• _Data supplied_
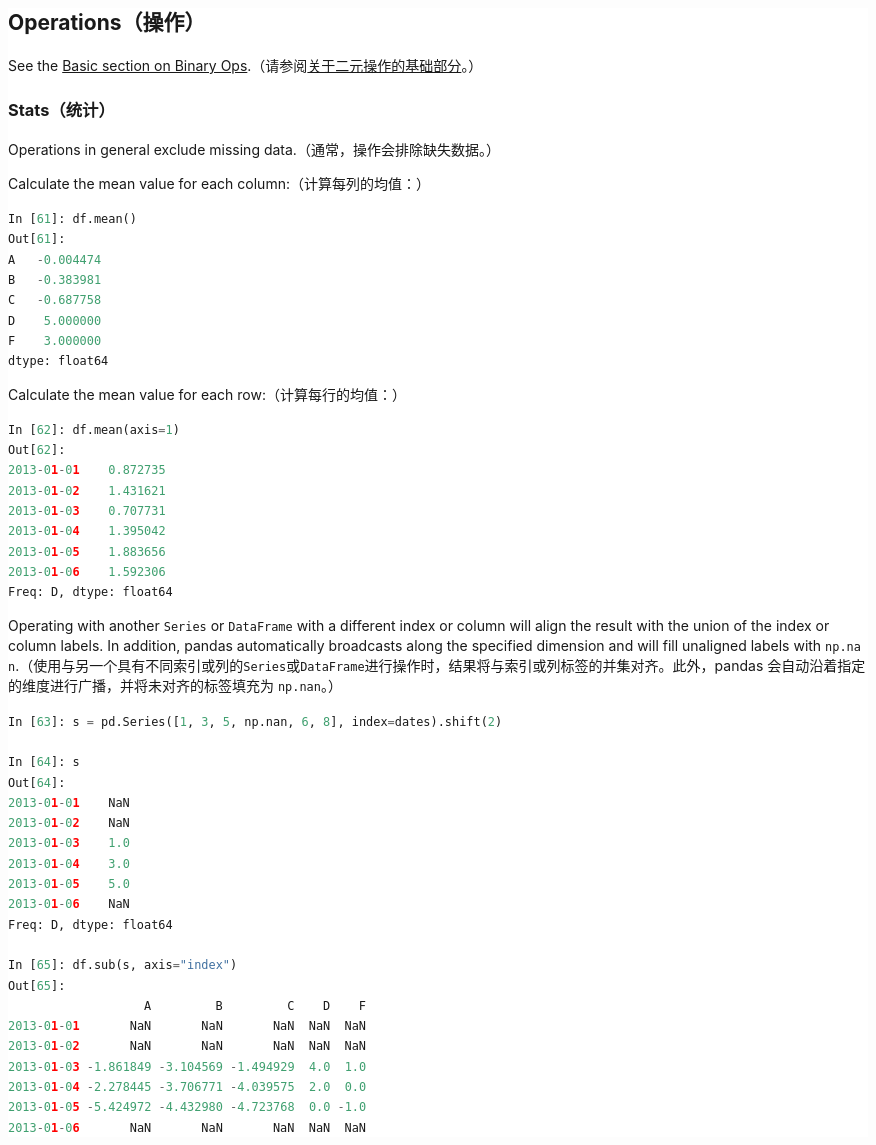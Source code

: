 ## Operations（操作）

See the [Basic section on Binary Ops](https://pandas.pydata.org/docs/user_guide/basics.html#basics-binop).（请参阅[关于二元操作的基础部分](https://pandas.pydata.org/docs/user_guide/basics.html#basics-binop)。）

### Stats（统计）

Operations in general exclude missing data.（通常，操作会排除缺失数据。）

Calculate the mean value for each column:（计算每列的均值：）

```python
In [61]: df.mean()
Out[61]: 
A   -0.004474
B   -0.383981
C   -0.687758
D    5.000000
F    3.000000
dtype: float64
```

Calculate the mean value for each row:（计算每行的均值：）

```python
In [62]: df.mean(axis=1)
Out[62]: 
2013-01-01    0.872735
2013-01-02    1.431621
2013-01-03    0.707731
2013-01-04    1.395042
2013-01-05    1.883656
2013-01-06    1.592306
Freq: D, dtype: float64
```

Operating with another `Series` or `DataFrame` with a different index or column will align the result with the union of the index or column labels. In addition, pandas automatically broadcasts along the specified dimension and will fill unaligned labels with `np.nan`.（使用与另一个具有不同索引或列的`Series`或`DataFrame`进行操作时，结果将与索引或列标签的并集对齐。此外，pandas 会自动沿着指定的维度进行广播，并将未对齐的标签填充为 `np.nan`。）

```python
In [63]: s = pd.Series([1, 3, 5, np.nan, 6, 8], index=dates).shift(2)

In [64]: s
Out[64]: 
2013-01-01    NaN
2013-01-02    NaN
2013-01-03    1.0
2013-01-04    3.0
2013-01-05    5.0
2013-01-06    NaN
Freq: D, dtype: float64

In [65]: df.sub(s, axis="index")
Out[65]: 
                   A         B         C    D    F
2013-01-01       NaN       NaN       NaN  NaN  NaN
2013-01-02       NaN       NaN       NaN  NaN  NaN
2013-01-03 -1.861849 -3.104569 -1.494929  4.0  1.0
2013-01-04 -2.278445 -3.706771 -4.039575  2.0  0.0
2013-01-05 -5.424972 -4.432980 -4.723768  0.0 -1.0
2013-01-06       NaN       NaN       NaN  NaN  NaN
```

• _Problem statement_
Among the lines of the records, copy out each one that contains the word "axis".

• _Answer to the problem_
In [62]: df.mean(axis=1)
In [65]: df.sub(s, axis="index")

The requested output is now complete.